Actually, if you don’t mind serious Excel-like functionality in a Windows-like interface, there’s Libre Office. But what if you’re flummoxed by Excel, and find that Apple’s built-in Numbers doesn’t have your number? What you need is a simple spreadsheet; one with a modest learning curve combined with basic usability.
TableEdit Edits Tables
That’s the name of the littlest Mac spreadsheet I’ve ever seen. TableEdit. This is minimalist personified. It’s not Excel. It’s not even Numbers. But if you understand the concepts of small is beautiful and simple is better, then getting TableEdit for free just seems like the bargain of the week.
Look. Eye candy.
If you’ve ever used a spreadsheet in a past life then you’ll be much at home with TableEdit. Style cells, format cells, drop in Excel-compatible functions (but not all of them; this is free, right?) and formulas and click to get some eye candy charts which are decent considering the nominal price tag (free is nominal, right?).

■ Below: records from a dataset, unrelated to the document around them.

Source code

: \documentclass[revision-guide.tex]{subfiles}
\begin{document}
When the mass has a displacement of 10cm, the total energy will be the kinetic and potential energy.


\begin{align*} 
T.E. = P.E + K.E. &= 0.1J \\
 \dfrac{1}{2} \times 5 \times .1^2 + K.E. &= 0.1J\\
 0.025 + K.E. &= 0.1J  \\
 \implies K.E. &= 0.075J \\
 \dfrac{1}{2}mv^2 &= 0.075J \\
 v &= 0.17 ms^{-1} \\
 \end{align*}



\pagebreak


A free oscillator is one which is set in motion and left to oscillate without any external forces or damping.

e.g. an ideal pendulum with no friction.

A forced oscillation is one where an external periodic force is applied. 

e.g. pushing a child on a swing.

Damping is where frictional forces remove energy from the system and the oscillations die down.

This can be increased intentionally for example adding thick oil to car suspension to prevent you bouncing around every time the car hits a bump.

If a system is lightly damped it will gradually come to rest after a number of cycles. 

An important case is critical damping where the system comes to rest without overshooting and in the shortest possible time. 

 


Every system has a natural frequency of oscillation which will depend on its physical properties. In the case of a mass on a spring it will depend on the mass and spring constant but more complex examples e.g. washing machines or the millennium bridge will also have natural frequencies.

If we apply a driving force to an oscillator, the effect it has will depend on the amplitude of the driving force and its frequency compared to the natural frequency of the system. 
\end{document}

What if you have some Excel spreadsheets but don’t have Excel handy?
TableEdit can import CSV files and Excel files, either drag and drop or through the import option. It even exports spreadsheets to Excel.
I was especially impressed with how many different Excel spreadsheets I could suck up into TableEdit. There might be some incompatibilities but I couldn’t find it on my spreadsheet collection.
Likewise, the charts and graphs work much like Excel so you can click to visualize table cell data, customize and define colors and styles, and, very Mac-like, you can move the charts and graphs around the spreadsheet.
The app is downloadable from the Mac App Store and from the developer’s website. If you’re overtaxed by Excel, and Numbers doesn’t have your number, then TableEdit might be the candidate of choice. Either way, it’s worth a look thanks to the try-before-you-buy option.